Task details: Down to the last character, repeat the data that follows.

The input:
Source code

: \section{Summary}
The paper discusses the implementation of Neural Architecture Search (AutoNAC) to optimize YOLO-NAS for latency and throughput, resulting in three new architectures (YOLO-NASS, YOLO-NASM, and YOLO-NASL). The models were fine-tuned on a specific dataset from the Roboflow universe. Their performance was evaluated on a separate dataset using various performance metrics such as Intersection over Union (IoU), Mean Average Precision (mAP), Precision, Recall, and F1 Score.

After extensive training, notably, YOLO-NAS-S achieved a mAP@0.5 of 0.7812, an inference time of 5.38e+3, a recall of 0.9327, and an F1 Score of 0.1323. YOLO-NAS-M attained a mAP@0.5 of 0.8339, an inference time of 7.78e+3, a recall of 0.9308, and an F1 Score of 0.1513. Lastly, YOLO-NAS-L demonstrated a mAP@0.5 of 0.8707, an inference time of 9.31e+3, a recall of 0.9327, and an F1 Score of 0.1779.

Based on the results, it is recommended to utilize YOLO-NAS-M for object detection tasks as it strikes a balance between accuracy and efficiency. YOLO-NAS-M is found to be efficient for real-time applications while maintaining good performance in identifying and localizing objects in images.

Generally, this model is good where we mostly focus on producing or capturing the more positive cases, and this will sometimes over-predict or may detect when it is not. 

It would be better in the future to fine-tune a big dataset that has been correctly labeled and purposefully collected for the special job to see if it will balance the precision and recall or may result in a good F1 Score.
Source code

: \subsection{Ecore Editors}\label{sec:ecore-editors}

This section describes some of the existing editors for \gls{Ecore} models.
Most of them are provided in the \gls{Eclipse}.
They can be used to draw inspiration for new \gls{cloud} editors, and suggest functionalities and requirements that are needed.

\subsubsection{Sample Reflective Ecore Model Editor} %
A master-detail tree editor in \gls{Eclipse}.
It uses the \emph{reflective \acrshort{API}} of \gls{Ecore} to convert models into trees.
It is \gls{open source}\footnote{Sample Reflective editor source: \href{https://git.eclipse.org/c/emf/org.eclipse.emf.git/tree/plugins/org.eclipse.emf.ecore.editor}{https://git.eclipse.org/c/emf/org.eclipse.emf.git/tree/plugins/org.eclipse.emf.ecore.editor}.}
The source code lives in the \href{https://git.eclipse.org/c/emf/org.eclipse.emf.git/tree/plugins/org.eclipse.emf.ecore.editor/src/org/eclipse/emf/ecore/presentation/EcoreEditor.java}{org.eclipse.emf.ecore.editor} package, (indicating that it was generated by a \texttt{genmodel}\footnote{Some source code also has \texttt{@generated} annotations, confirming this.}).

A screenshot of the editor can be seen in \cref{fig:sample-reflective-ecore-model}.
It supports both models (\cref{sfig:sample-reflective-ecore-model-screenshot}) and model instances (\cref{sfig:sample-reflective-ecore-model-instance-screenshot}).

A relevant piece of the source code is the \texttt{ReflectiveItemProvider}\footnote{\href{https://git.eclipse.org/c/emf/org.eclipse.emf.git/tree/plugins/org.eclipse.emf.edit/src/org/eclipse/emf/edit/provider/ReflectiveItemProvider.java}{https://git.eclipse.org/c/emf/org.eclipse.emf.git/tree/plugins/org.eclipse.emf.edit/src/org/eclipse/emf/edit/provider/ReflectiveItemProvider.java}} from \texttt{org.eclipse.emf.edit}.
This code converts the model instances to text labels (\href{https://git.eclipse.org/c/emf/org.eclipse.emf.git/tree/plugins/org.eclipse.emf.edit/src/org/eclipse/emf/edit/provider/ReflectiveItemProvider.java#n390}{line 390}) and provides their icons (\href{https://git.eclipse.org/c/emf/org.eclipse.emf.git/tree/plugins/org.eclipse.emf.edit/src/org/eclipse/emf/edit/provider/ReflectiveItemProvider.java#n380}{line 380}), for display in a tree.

Response below:
Source code

: \section{Summary}
The paper discusses the implementation of Neural Architecture Search (AutoNAC) to optimize YOLO-NAS for latency and throughput, resulting in three new architectures (YOLO-NASS, YOLO-NASM, and YOLO-NASL). The models were fine-tuned on a specific dataset from the Roboflow universe. Their performance was evaluated on a separate dataset using various performance metrics such as Intersection over Union (IoU), Mean Average Precision (mAP), Precision, Recall, and F1 Score.

After extensive training, notably, YOLO-NAS-S achieved a mAP@0.5 of 0.7812, an inference time of 5.38e+3, a recall of 0.9327, and an F1 Score of 0.1323. YOLO-NAS-M attained a mAP@0.5 of 0.8339, an inference time of 7.78e+3, a recall of 0.9308, and an F1 Score of 0.1513. Lastly, YOLO-NAS-L demonstrated a mAP@0.5 of 0.8707, an inference time of 9.31e+3, a recall of 0.9327, and an F1 Score of 0.1779.

Based on the results, it is recommended to utilize YOLO-NAS-M for object detection tasks as it strikes a balance between accuracy and efficiency. YOLO-NAS-M is found to be efficient for real-time applications while maintaining good performance in identifying and localizing objects in images.

Generally, this model is good where we mostly focus on producing or capturing the more positive cases, and this will sometimes over-predict or may detect when it is not. 

It would be better in the future to fine-tune a big dataset that has been correctly labeled and purposefully collected for the special job to see if it will balance the precision and recall or may result in a good F1 Score.
Source code

: \subsection{Ecore Editors}\label{sec:ecore-editors}

This section describes some of the existing editors for \gls{Ecore} models.
Most of them are provided in the \gls{Eclipse}.
They can be used to draw inspiration for new \gls{cloud} editors, and suggest functionalities and requirements that are needed.

\subsubsection{Sample Reflective Ecore Model Editor} %
A master-detail tree editor in \gls{Eclipse}.
It uses the \emph{reflective \acrshort{API}} of \gls{Ecore} to convert models into trees.
It is \gls{open source}\footnote{Sample Reflective editor source: \href{https://git.eclipse.org/c/emf/org.eclipse.emf.git/tree/plugins/org.eclipse.emf.ecore.editor}{https://git.eclipse.org/c/emf/org.eclipse.emf.git/tree/plugins/org.eclipse.emf.ecore.editor}.}
The source code lives in the \href{https://git.eclipse.org/c/emf/org.eclipse.emf.git/tree/plugins/org.eclipse.emf.ecore.editor/src/org/eclipse/emf/ecore/presentation/EcoreEditor.java}{org.eclipse.emf.ecore.editor} package, (indicating that it was generated by a \texttt{genmodel}\footnote{Some source code also has \texttt{@generated} annotations, confirming this.}).

A screenshot of the editor can be seen in \cref{fig:sample-reflective-ecore-model}.
It supports both models (\cref{sfig:sample-reflective-ecore-model-screenshot}) and model instances (\cref{sfig:sample-reflective-ecore-model-instance-screenshot}).

A relevant piece of the source code is the \texttt{ReflectiveItemProvider}\footnote{\href{https://git.eclipse.org/c/emf/org.eclipse.emf.git/tree/plugins/org.eclipse.emf.edit/src/org/eclipse/emf/edit/provider/ReflectiveItemProvider.java}{https://git.eclipse.org/c/emf/org.eclipse.emf.git/tree/plugins/org.eclipse.emf.edit/src/org/eclipse/emf/edit/provider/ReflectiveItemProvider.java}} from \texttt{org.eclipse.emf.edit}.
This code converts the model instances to text labels (\href{https://git.eclipse.org/c/emf/org.eclipse.emf.git/tree/plugins/org.eclipse.emf.edit/src/org/eclipse/emf/edit/provider/ReflectiveItemProvider.java#n390}{line 390}) and provides their icons (\href{https://git.eclipse.org/c/emf/org.eclipse.emf.git/tree/plugins/org.eclipse.emf.edit/src/org/eclipse/emf/edit/provider/ReflectiveItemProvider.java#n380}{line 380}), for display in a tree.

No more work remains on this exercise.